KeyError: 'A♯'
Thanks for making this! Really cool. I want to try it out, I ran this command on a 30 second file:
python3 multipitch.py erubescente.wav
And am getting this error:
/Library/Frameworks/Python.framework/Versions/3.7/lib/python3.7/site-packages/librosa/core/spectrum.py:224: UserWarning: n_fft=2048 is too small for input signal of length=511
n_fft, y.shape[-1]
1 - ESACF (Tolonen, Karjalainen)
Traceback (most recent call last):
File "multipitch.py", line 61, in <module>
chromagram = compute_obj.compute_pitches(args.displayplots)
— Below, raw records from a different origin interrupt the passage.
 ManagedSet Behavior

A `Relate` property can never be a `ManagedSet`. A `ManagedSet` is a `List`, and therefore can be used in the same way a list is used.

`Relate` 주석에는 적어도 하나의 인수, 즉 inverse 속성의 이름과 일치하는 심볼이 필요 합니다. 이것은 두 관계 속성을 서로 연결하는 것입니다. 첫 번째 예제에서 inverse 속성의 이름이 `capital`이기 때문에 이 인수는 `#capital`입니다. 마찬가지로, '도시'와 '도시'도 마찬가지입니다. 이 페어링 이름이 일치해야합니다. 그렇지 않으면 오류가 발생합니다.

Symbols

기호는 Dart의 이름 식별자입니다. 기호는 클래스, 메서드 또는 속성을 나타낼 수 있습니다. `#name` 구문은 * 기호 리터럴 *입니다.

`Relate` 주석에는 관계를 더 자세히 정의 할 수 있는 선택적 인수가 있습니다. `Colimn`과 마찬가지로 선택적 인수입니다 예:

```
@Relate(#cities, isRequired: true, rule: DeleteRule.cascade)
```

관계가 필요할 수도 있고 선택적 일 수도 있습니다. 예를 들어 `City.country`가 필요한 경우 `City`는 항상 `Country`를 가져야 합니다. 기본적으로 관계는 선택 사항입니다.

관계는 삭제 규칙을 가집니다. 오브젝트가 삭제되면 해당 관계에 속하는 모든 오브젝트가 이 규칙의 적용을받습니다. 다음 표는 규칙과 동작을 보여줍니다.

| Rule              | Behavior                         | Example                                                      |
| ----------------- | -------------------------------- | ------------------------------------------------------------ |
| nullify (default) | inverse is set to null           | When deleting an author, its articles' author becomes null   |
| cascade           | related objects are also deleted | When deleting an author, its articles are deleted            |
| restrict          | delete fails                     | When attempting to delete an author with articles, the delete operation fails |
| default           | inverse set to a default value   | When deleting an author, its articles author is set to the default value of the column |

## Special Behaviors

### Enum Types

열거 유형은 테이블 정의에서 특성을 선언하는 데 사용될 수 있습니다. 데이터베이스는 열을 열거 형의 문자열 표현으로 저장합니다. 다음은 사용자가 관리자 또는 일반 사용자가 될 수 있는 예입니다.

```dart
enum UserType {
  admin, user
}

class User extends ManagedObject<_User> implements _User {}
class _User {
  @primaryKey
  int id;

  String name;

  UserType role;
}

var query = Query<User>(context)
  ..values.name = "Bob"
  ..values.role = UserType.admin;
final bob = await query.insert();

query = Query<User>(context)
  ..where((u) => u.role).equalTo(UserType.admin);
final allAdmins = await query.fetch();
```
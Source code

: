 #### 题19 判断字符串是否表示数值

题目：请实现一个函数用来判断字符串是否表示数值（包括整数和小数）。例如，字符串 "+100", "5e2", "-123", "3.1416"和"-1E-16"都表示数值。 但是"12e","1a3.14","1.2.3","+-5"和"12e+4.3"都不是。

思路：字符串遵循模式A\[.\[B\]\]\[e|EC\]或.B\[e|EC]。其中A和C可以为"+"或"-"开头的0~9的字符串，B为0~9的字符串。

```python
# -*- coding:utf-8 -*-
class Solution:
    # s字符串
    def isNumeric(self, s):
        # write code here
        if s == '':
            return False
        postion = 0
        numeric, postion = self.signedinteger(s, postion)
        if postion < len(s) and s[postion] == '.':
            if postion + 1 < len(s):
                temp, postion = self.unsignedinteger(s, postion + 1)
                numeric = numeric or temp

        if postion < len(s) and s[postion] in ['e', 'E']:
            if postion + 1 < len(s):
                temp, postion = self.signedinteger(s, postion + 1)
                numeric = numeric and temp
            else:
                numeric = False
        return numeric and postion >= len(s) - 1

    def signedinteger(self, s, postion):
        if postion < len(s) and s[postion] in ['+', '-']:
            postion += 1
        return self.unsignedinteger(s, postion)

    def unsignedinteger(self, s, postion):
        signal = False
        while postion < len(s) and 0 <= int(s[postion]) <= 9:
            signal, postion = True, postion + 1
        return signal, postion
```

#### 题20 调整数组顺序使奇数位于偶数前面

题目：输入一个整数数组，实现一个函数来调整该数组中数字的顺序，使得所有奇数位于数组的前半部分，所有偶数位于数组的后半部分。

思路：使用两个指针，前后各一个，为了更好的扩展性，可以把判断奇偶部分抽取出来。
File "/Volumes/Transcend/chord extraction/chord-detection/chord_detection/tolonen_karjalainen/esacf.py", line 68, in compute_pitches
chromagram[note] += x_esacf[peak_indices[i]]
File "/Volumes/Transcend/chord extraction/chord-detection/chord_detection/chromagram.py", line 21, in __getitem__
return self.c[i]
KeyError: 'A♯'
Any ideas?
Sorry, I missed the notification for this issue. Let me look into it.
@youssefavx is there any way you can share the 30s audio clip so I can test it?
If I had to guess, I'm not sure what symbol "♯" is, but I use "#", the regular hash mark: https://github.com/sevagh/chord-detection/blob/master/chord_detection/chromagram.py#L8
I don't know which part of your code or operating system is replacing the regular # with a stylish ♯ but the second one is not one of the keys of the dict, so a KeyError is expected:
_note_names = ["C", "C#", "D", "D#", "E", "F", "F#", "G", "G#", "A", "A#", "B"]
Actually, this is an error on my part. It's related to a new librosa version. I'm patching it as we speak (commit to follow).